Heath’s editor, Margaret Bushby, writing in The Guardian, notes a similar conflicting milieu in the autobiographical Shadows Round the Moon (1990), in its being “a portrait of a society in transition as well as of [Heath’s] own extended family – his widowed mother, a music teacher, struggling to bring up her children; his grandfather, holding sway over a large household; his admired elder brother, Sonny, later to suffer a mental breakdown; the friends, neighbours, and fascinating visitors…” In Heath’s recollection, “Guyanese society was full of secrets and secret places, backyards where mistresses were kept, enclosed staircases above which flourished brothels in which voices were never raised, illegitimate births that haunted people for a lifetime, thefts that established a dynasty of respectable ownership, twins of startlingly contrasting colours, turrets in the roofs of mansions constructed as look-outs for ships from across the ocean, but used as prisons for stricken relatives.”

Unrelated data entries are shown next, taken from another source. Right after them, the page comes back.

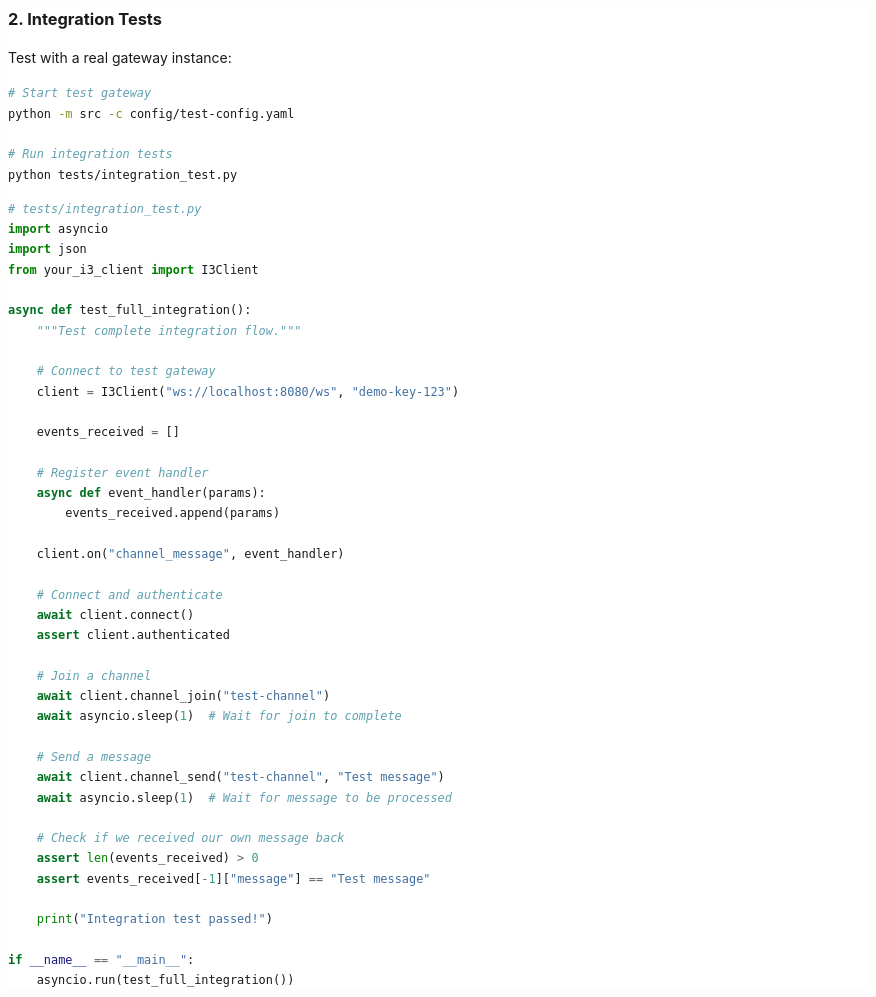 ### 2. Integration Tests

Test with a real gateway instance:

```bash
# Start test gateway
python -m src -c config/test-config.yaml

# Run integration tests
python tests/integration_test.py
```

```python
# tests/integration_test.py
import asyncio
import json
from your_i3_client import I3Client

async def test_full_integration():
    """Test complete integration flow."""
    
    # Connect to test gateway
    client = I3Client("ws://localhost:8080/ws", "demo-key-123")
    
    events_received = []
    
    # Register event handler
    async def event_handler(params):
        events_received.append(params)
    
    client.on("channel_message", event_handler)
    
    # Connect and authenticate
    await client.connect()
    assert client.authenticated
    
    # Join a channel
    await client.channel_join("test-channel")
    await asyncio.sleep(1)  # Wait for join to complete
    
    # Send a message
    await client.channel_send("test-channel", "Test message")
    await asyncio.sleep(1)  # Wait for message to be processed
    
    # Check if we received our own message back
    assert len(events_received) > 0
    assert events_received[-1]["message"] == "Test message"
    
    print("Integration test passed!")

if __name__ == "__main__":
    asyncio.run(test_full_integration())
```
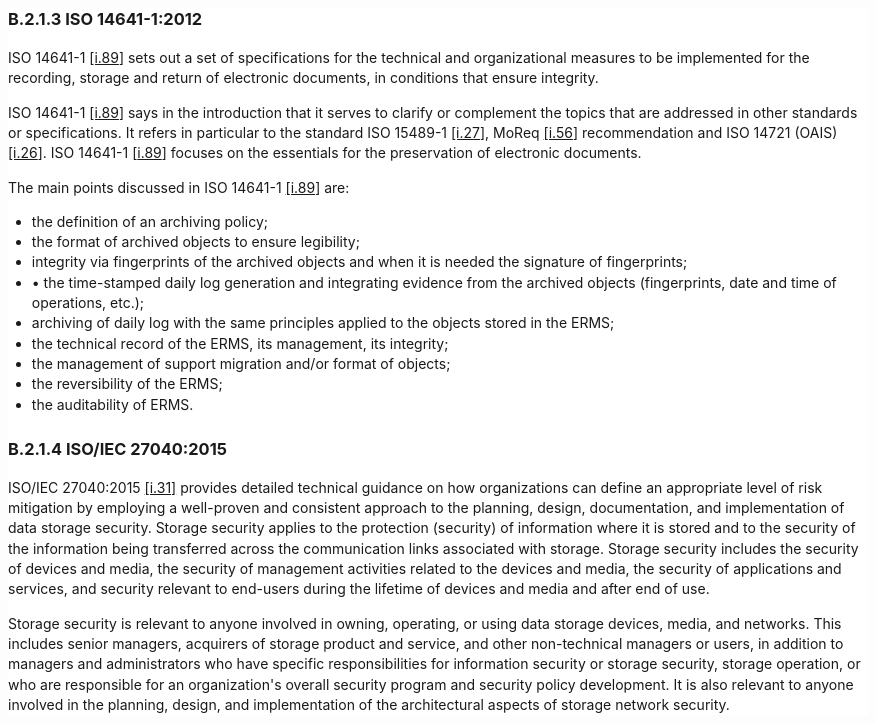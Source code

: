 ### B.2.1.3 ISO 14641-1:2012

ISO 14641-1 [\[i.89](#page-12-0)] sets out a set of specifications for the technical and organizational measures to be implemented for the recording, storage and return of electronic documents, in conditions that ensure integrity.

ISO 14641-1 [\[i.89](#page-12-0)] says in the introduction that it serves to clarify or complement the topics that are addressed in other standards or specifications. It refers in particular to the standard ISO 15489-1 [\[i.27](#page-9-0)], MoReq [\[i.56](#page-11-0)] recommendation and ISO 14721 (OAIS) [\[i.26](#page-9-0)]. ISO 14641-1 [[i.89](#page-12-0)] focuses on the essentials for the preservation of electronic documents.

The main points discussed in ISO 14641-1 [\[i.89](#page-12-0)] are:

- the definition of an archiving policy;
- the format of archived objects to ensure legibility;
- integrity via fingerprints of the archived objects and when it is needed the signature of fingerprints;
- <span id="page-38-0"></span>• the time-stamped daily log generation and integrating evidence from the archived objects (fingerprints, date and time of operations, etc.);
- archiving of daily log with the same principles applied to the objects stored in the ERMS;
- the technical record of the ERMS, its management, its integrity;
- the management of support migration and/or format of objects;
- the reversibility of the ERMS;
- the auditability of ERMS.

### B.2.1.4 ISO/IEC 27040:2015

ISO/IEC 27040:2015 [\[i.31\]](#page-9-0) provides detailed technical guidance on how organizations can define an appropriate level of risk mitigation by employing a well-proven and consistent approach to the planning, design, documentation, and implementation of data storage security. Storage security applies to the protection (security) of information where it is stored and to the security of the information being transferred across the communication links associated with storage. Storage security includes the security of devices and media, the security of management activities related to the devices and media, the security of applications and services, and security relevant to end-users during the lifetime of devices and media and after end of use.

Storage security is relevant to anyone involved in owning, operating, or using data storage devices, media, and networks. This includes senior managers, acquirers of storage product and service, and other non-technical managers or users, in addition to managers and administrators who have specific responsibilities for information security or storage security, storage operation, or who are responsible for an organization's overall security program and security policy development. It is also relevant to anyone involved in the planning, design, and implementation of the architectural aspects of storage network security.

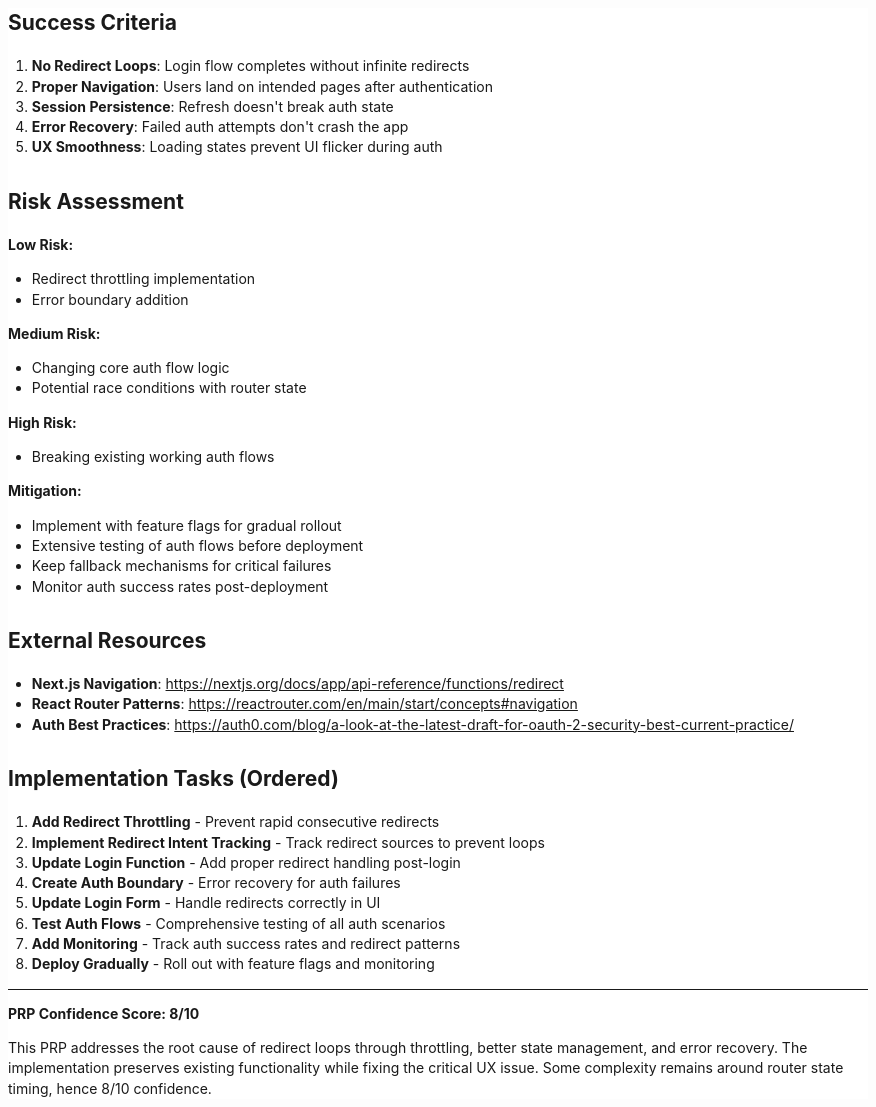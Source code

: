 ## Success Criteria

1. **No Redirect Loops**: Login flow completes without infinite redirects
2. **Proper Navigation**: Users land on intended pages after authentication
3. **Session Persistence**: Refresh doesn't break auth state
4. **Error Recovery**: Failed auth attempts don't crash the app
5. **UX Smoothness**: Loading states prevent UI flicker during auth

## Risk Assessment

**Low Risk:** 
- Redirect throttling implementation
- Error boundary addition

**Medium Risk:**
- Changing core auth flow logic
- Potential race conditions with router state

**High Risk:**
- Breaking existing working auth flows

**Mitigation:**
- Implement with feature flags for gradual rollout
- Extensive testing of auth flows before deployment
- Keep fallback mechanisms for critical failures
- Monitor auth success rates post-deployment

## External Resources

- **Next.js Navigation**: https://nextjs.org/docs/app/api-reference/functions/redirect
- **React Router Patterns**: https://reactrouter.com/en/main/start/concepts#navigation
- **Auth Best Practices**: https://auth0.com/blog/a-look-at-the-latest-draft-for-oauth-2-security-best-current-practice/

## Implementation Tasks (Ordered)

1. **Add Redirect Throttling** - Prevent rapid consecutive redirects
2. **Implement Redirect Intent Tracking** - Track redirect sources to prevent loops  
3. **Update Login Function** - Add proper redirect handling post-login
4. **Create Auth Boundary** - Error recovery for auth failures
5. **Update Login Form** - Handle redirects correctly in UI
6. **Test Auth Flows** - Comprehensive testing of all auth scenarios
7. **Add Monitoring** - Track auth success rates and redirect patterns
8. **Deploy Gradually** - Roll out with feature flags and monitoring

---

**PRP Confidence Score: 8/10**

This PRP addresses the root cause of redirect loops through throttling, better state management, and error recovery. The implementation preserves existing functionality while fixing the critical UX issue. Some complexity remains around router state timing, hence 8/10 confidence.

He was an eminent and notable post-colonial writer in the Caribbean. However, Bushby notes Heath’s humility, saying, “That his name was perhaps not as familiar outside literary circles as it deserved (he was always well-respected by other authors: Salman Rushdie called him ‘a beautiful writer’, and to Edward Blishen he was ‘simply one of the most astonishingly good novelists of our time’) may be because [Heath] was not one to parade details of his personal life in public, believing that his work should speak for itself. As he explained in Art and Experience, his 1983 Edgar Mittelholzer memorial lecture, delivered in Georgetown: ‘The price the artist pays for his egotism is a high one. On one level egotism obliges him to create, while the same egotism threatens to destroy him. Success not only goes to his head, it remains there, creating demands he cannot hope to satisfy. I am acutely aware of all this and therefore try to shun gratuitous publicity.’”
Heath published A Man Come Home (1974), The Murderer (1978), the Armstrong trilogy From the Heat of the Day (1979), One Generation (1980) and Genetha (1981); Kwaku; or, the Man Who Could Not Keep His Mouth Shut (1982), Orealla (1984), The Shadow Bride (1988), The Ministry of Hope (1997), his memoir, Shadows Round the Moon: Caribbean Memoirs (1990), along with short stories, drama, and lectures on art and history. He received the Guyana Theatre Guild Award (1972); The Guardian Fiction Prize for The Murderer (1978); the Guyana Prize for Literature (1989), and was shortlisted for the Booker Prize in 1991 for his The Shadow Bride. Heath suffered from Parkinson’s disease, and died on May 14, 2008.
Sources for this exploration: The Guardian; Caribbean Beat; Wikipedia; Routledge Encyclopedia of Post-Colonial Literatures in English, Second Edition; and Fifty Caribbean Writers: A Bio-bibliographical Critical Sourcebook.